25 de março de 2011

Policiais e professores mantêm greve por tempo indeterminado no Maranhão

Os movimentos paredistas dos policiais civis e professores continuam no estado, segundo decisões tomadas ontem pelas assembléias das duas categorias. Policiais estão parados desde terça-feira (22) e professores entram hoje no 25º dia de paralisação.

Em assembleia realizada no final da manhã de ontem, em frente ao Plantão da Beira-Mar, pelo Sindicato de Polícia Civil no Estado do Maranhão (Sinpol), a categoria mais uma vez rejeitou a proposta do governo e decidiu continuar com a greve geral deflagrada há quatro dias.
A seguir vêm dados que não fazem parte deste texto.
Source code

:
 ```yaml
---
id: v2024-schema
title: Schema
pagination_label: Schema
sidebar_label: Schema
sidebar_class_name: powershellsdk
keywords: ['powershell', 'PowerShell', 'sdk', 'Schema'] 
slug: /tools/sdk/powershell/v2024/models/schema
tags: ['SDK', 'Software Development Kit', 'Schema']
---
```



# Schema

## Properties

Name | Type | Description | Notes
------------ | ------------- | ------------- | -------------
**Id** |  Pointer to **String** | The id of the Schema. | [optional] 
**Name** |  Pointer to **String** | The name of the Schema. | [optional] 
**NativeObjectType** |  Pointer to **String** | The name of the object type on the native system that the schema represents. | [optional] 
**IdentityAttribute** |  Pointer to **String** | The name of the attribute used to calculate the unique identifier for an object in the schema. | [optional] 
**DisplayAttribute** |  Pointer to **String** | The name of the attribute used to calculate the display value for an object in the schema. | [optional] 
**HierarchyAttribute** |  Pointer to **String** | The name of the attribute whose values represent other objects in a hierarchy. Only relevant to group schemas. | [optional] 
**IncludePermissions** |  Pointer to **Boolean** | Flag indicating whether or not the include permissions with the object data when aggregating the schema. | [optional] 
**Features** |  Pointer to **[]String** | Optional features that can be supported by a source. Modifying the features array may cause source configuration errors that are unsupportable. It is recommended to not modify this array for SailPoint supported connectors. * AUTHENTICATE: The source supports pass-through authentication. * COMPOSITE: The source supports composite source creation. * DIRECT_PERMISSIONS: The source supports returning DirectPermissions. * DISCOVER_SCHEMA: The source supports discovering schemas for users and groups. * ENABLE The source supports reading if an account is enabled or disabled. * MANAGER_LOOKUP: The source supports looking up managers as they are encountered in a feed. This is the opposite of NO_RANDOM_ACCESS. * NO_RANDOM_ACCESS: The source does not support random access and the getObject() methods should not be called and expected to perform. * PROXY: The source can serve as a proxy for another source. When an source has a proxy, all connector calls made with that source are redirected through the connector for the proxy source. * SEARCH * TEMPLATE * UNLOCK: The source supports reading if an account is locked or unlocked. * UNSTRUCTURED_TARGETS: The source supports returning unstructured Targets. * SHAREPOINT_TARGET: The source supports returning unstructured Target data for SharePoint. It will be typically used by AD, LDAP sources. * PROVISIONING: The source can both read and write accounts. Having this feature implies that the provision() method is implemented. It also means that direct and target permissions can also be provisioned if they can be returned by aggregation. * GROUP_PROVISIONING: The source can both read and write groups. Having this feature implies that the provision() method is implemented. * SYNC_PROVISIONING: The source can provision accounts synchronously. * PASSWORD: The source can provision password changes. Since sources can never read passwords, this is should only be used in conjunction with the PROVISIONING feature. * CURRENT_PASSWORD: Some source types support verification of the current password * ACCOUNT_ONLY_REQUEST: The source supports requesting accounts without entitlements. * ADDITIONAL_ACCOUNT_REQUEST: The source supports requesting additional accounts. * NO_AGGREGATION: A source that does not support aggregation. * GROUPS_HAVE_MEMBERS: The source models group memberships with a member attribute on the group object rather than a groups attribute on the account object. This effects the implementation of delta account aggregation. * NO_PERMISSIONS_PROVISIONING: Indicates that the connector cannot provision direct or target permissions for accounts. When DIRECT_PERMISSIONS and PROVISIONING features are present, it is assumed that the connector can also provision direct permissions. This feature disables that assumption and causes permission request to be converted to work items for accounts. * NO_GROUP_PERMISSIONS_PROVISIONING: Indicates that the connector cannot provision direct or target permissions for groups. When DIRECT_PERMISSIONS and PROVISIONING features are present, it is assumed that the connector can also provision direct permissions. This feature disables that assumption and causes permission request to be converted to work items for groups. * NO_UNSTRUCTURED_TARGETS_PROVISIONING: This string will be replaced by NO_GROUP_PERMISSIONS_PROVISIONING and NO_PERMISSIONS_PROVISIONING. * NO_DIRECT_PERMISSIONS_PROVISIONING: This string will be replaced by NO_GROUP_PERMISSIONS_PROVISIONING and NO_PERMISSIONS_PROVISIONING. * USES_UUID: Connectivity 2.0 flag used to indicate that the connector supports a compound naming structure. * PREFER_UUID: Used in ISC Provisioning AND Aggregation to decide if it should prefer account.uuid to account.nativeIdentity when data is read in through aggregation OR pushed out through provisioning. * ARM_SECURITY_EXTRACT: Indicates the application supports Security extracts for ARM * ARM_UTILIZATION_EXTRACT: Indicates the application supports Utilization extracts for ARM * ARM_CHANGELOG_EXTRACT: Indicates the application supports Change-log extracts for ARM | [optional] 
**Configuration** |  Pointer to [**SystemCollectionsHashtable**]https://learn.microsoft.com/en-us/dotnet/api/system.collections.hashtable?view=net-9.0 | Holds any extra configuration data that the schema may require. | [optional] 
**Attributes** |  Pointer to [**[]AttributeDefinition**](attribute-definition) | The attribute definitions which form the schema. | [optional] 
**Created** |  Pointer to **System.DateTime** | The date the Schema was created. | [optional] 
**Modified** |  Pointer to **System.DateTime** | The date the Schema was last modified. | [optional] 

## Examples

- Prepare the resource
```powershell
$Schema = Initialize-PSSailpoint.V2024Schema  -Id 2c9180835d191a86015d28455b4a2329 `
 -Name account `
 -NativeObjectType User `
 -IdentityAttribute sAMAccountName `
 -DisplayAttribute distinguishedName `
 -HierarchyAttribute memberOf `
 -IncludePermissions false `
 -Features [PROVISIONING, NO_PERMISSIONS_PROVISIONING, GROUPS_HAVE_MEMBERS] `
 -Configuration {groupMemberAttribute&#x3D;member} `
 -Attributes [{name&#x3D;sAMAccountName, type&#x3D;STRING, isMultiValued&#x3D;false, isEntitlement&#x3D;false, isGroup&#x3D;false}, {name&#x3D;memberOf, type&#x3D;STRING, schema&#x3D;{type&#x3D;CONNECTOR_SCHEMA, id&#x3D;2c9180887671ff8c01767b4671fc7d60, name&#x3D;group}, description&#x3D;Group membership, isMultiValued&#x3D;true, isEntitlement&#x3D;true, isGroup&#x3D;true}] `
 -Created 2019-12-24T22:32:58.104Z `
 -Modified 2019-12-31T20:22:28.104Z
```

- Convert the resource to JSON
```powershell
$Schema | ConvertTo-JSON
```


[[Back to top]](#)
Os policias recusaram a proposta de gratificação de 5% de hora extra a partir do mês de abril e mais 5% a partir de julho, além da incorporação do reajuste no subsídio a partir de janeiro de 2012. Eles exigem que o aumento de 10% seja incorporado imediatamente aos salários, contemplando toda a categoria.

Segundo o presidente do Sinpol, Amon Jessen, as propostas apresentadas beneficiam somente os servidores ativos, e por isso a categoria decidiu de forma unânime pela continuidade do movimento grevista. Amon afirmou que, durante uma reunião com o vice-governador Washington Luiz Oliveira e o secretário de Segurança Aluísio Mendes, foi dito por eles que é possível pagar o auxílio alimentação no valor de R$ 165 para motoristas e radiooperadores, mas só seriam beneficiados aqueles que fizessem parte do grupo de Atividade da Polícia Civil (APC), o que representa perto de 65 pessoas. A reivindicação de pagamento de insalubridade para mais de 600 policiais ainda está sendo estudada pelo governo, segundo Amon Jessen.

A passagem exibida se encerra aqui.